Information shown >>
# # # # #

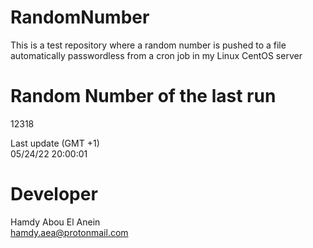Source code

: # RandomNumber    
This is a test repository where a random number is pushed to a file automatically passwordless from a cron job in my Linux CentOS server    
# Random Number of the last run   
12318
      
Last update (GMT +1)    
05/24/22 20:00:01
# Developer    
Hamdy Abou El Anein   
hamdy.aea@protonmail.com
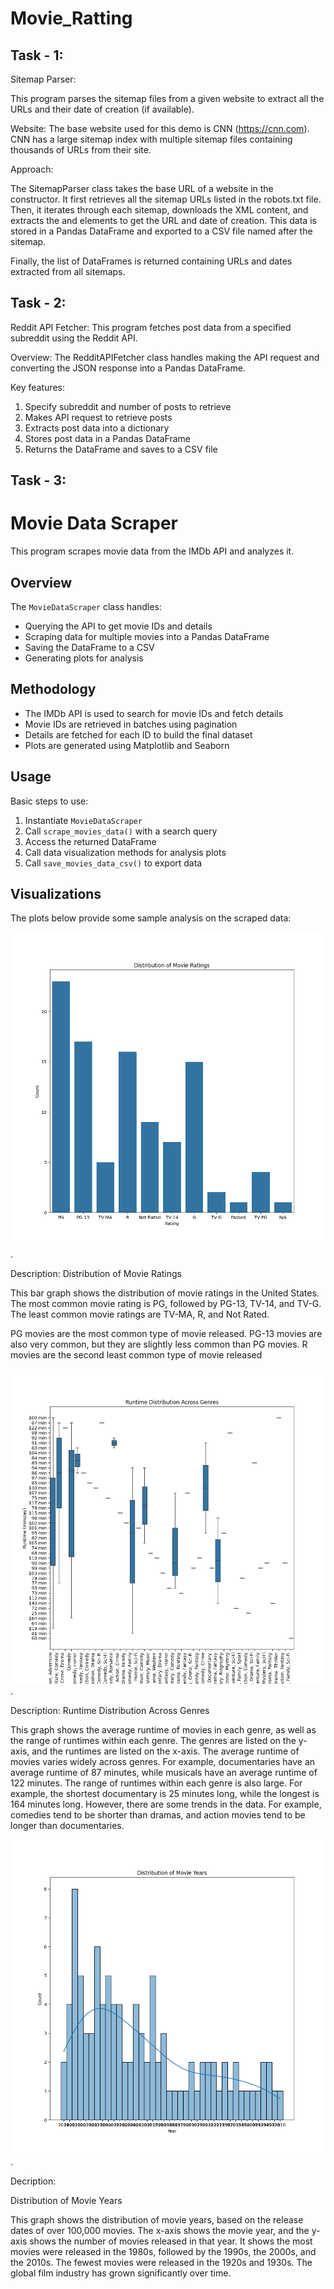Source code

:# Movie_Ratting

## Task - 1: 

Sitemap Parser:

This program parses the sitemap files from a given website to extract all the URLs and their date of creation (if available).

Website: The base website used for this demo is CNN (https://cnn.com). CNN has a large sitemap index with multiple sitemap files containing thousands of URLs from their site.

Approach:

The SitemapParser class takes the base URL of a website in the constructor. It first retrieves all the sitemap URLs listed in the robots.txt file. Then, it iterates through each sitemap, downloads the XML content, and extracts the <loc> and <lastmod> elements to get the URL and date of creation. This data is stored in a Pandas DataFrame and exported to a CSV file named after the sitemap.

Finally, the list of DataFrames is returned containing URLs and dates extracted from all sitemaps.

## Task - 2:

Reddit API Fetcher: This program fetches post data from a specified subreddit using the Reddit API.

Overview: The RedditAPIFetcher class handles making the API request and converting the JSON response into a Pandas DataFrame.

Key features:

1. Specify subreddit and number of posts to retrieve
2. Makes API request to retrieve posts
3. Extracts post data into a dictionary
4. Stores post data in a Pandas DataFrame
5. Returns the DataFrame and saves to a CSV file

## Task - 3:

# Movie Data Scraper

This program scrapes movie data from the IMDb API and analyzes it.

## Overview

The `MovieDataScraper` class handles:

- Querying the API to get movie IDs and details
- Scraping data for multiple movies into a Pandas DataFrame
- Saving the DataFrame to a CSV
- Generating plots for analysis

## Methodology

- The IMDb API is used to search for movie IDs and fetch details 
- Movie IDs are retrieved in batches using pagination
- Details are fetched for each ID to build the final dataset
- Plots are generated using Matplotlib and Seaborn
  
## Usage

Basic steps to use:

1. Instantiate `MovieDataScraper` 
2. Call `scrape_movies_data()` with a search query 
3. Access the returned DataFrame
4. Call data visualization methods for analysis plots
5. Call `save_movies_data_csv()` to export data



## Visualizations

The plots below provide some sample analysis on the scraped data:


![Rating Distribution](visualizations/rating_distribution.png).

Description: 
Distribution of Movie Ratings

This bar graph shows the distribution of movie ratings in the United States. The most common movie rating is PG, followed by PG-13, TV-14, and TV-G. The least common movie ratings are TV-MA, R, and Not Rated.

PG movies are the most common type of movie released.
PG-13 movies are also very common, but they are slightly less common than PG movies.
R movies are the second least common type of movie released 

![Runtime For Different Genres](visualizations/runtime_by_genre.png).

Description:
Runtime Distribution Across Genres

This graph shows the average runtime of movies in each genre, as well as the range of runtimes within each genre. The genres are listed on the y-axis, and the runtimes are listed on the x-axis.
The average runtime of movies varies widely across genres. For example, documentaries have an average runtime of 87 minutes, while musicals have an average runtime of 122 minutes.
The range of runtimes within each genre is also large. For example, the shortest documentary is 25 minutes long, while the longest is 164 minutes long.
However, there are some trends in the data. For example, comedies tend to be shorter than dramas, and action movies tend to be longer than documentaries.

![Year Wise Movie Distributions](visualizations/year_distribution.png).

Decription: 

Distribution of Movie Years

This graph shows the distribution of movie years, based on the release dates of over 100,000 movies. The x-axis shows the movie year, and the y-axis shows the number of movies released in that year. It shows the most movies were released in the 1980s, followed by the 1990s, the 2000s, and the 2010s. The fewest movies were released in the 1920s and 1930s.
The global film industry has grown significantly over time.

# # # # #

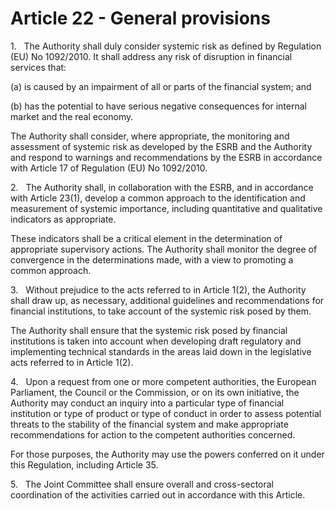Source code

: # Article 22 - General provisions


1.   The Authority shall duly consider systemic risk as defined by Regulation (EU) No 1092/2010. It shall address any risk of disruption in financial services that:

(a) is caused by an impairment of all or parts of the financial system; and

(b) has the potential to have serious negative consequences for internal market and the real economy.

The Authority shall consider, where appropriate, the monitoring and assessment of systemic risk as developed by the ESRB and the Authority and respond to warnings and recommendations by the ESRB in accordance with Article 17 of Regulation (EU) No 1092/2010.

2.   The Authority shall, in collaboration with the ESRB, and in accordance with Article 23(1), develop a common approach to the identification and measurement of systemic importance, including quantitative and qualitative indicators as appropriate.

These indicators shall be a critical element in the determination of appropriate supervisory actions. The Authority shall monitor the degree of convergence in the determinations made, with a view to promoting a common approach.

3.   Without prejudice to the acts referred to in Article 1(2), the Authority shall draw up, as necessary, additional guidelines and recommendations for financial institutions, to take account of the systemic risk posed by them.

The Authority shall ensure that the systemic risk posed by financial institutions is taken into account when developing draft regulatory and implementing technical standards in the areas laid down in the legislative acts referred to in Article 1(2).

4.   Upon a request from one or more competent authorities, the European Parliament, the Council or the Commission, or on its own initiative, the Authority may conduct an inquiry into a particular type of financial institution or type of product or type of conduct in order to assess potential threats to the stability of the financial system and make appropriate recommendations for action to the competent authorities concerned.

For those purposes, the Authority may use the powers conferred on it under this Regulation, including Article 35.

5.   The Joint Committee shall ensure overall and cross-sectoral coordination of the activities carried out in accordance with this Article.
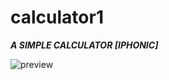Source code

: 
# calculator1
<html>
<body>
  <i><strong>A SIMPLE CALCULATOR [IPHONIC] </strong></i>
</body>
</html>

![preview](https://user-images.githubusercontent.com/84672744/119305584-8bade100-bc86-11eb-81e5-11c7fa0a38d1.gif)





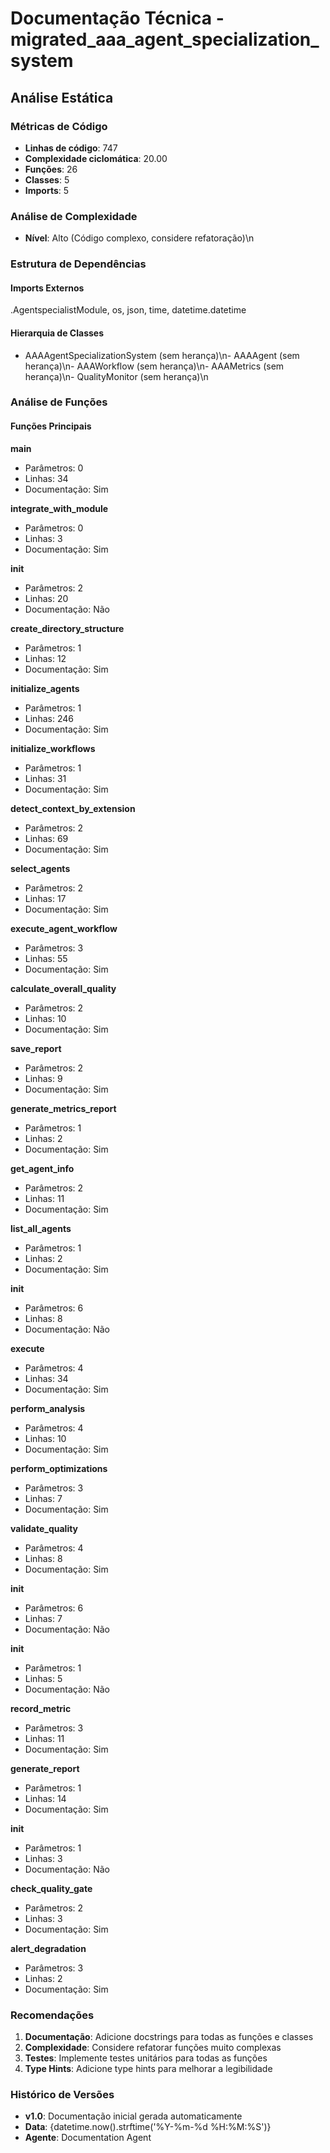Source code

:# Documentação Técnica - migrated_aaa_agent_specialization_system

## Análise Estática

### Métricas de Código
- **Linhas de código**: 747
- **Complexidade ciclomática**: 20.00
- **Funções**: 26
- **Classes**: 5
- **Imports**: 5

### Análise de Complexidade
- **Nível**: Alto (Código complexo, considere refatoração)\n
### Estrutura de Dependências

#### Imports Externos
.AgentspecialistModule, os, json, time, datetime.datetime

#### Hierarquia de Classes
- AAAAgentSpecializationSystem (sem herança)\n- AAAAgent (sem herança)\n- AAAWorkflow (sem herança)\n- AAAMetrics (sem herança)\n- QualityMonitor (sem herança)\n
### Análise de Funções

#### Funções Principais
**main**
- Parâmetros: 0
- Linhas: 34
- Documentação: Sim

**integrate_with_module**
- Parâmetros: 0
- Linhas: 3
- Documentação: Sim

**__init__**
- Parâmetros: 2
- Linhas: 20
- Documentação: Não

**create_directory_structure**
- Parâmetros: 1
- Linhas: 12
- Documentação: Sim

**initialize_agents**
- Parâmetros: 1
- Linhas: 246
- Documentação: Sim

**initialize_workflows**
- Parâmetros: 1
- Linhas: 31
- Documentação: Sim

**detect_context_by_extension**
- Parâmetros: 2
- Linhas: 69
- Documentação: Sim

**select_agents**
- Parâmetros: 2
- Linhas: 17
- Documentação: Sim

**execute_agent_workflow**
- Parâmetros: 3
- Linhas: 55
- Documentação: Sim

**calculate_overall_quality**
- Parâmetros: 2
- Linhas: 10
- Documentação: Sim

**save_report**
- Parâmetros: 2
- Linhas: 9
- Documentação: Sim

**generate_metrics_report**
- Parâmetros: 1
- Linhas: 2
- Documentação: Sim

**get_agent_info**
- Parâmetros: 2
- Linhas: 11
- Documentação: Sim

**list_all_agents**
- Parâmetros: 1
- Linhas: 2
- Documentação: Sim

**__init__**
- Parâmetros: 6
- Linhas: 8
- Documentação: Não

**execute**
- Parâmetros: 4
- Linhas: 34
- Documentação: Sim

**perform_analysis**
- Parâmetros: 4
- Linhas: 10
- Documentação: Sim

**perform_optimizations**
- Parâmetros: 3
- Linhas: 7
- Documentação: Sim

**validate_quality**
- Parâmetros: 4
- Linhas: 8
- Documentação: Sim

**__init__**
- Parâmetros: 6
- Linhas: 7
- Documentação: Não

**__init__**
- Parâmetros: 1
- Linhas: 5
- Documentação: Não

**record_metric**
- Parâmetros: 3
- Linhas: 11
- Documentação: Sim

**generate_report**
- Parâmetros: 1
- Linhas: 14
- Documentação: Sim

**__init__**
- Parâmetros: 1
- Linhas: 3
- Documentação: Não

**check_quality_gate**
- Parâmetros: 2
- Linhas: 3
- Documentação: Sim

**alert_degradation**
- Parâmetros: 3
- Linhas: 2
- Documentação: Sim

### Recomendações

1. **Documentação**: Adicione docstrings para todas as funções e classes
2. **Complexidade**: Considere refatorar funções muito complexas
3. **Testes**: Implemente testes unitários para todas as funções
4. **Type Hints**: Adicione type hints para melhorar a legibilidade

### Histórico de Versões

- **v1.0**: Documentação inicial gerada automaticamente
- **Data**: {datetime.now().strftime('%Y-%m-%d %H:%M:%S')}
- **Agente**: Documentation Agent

# # # # #

Look through the data above and return exactly the lines from the one that contains "(a) is caused" to the one that contains "The Authority shall ensure", inclusive, with nothing else.

(a) is caused by an impairment of all or parts of the financial system; and

(b) has the potential to have serious negative consequences for internal market and the real economy.

The Authority shall consider, where appropriate, the monitoring and assessment of systemic risk as developed by the ESRB and the Authority and respond to warnings and recommendations by the ESRB in accordance with Article 17 of Regulation (EU) No 1092/2010.

2.   The Authority shall, in collaboration with the ESRB, and in accordance with Article 23(1), develop a common approach to the identification and measurement of systemic importance, including quantitative and qualitative indicators as appropriate.

These indicators shall be a critical element in the determination of appropriate supervisory actions. The Authority shall monitor the degree of convergence in the determinations made, with a view to promoting a common approach.

3.   Without prejudice to the acts referred to in Article 1(2), the Authority shall draw up, as necessary, additional guidelines and recommendations for financial institutions, to take account of the systemic risk posed by them.

The Authority shall ensure that the systemic risk posed by financial institutions is taken into account when developing draft regulatory and implementing technical standards in the areas laid down in the legislative acts referred to in Article 1(2).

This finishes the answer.